* _DESCRIPTION OF THE TASK_:
Using the records below, repeat exactly the lines from the one holding "(D) linear recurrence" through the one holding "Channel sizes are", both ends included, and no others.

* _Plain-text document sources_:

Segment Open

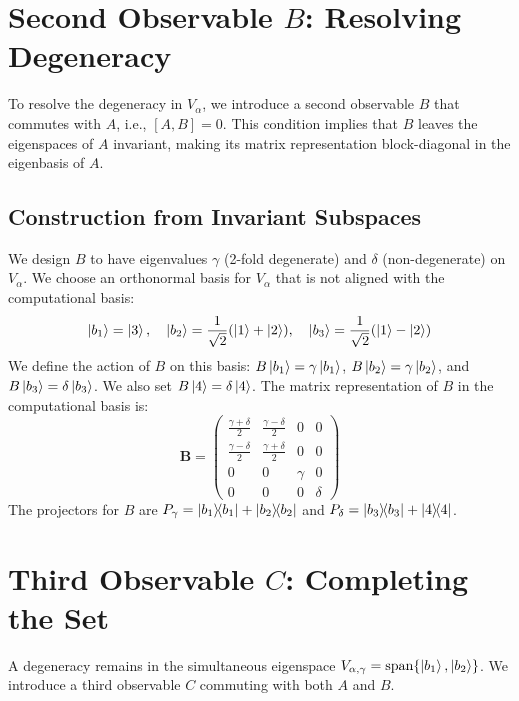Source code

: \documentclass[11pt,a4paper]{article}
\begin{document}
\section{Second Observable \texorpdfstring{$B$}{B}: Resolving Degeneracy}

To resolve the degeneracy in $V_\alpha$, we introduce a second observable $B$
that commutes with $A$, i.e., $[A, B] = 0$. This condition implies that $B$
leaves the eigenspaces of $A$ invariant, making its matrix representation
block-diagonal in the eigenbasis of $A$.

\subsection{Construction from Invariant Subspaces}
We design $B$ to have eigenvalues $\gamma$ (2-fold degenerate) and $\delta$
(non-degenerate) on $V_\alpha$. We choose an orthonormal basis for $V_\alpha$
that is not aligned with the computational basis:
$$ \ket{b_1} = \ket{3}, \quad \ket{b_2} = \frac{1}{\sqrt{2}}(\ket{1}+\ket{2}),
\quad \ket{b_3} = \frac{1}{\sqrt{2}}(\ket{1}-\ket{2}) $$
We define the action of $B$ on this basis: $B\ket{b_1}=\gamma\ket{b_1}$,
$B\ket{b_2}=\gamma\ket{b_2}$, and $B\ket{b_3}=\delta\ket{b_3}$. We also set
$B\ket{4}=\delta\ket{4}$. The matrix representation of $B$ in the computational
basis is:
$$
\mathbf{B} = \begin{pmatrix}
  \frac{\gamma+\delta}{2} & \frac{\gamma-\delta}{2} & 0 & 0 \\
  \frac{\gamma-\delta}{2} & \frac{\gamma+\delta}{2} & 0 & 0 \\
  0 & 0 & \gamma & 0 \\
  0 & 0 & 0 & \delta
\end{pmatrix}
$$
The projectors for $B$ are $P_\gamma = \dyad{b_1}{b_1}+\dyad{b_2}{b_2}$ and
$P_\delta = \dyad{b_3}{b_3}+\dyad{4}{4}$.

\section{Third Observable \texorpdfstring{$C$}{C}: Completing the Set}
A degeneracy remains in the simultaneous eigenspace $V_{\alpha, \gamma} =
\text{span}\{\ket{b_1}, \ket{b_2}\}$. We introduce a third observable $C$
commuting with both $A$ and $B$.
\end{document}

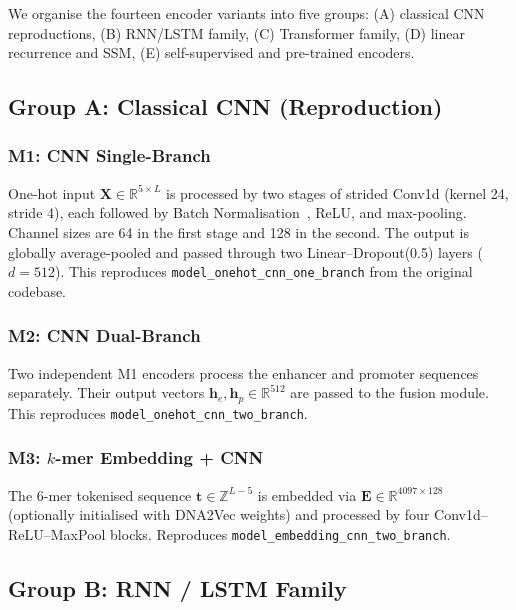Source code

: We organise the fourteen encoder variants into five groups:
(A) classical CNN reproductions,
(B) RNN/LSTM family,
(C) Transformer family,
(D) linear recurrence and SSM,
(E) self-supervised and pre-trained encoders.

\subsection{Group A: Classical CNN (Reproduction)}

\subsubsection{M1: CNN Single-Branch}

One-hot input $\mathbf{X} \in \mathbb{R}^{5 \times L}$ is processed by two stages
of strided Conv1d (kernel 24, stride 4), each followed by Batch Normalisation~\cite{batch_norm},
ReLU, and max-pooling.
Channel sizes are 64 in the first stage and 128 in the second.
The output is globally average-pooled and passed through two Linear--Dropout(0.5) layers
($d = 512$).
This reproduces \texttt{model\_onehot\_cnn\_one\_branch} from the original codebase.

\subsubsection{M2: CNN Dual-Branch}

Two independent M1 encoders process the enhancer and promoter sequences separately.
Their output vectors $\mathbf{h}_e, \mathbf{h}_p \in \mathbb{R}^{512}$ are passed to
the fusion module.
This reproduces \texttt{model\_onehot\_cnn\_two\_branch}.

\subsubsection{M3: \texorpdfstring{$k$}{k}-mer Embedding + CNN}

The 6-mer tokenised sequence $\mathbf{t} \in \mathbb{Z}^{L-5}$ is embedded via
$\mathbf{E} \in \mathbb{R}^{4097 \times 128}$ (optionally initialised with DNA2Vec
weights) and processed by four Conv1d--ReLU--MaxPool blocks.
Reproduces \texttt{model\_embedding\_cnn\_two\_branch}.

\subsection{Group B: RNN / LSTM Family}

Segment Closed

* _ANSWER BELOW_:
(D) linear recurrence and SSM,
(E) self-supervised and pre-trained encoders.

\subsection{Group A: Classical CNN (Reproduction)}

\subsubsection{M1: CNN Single-Branch}

One-hot input $\mathbf{X} \in \mathbb{R}^{5 \times L}$ is processed by two stages
of strided Conv1d (kernel 24, stride 4), each followed by Batch Normalisation~\cite{batch_norm},
ReLU, and max-pooling.
Channel sizes are 64 in the first stage and 128 in the second.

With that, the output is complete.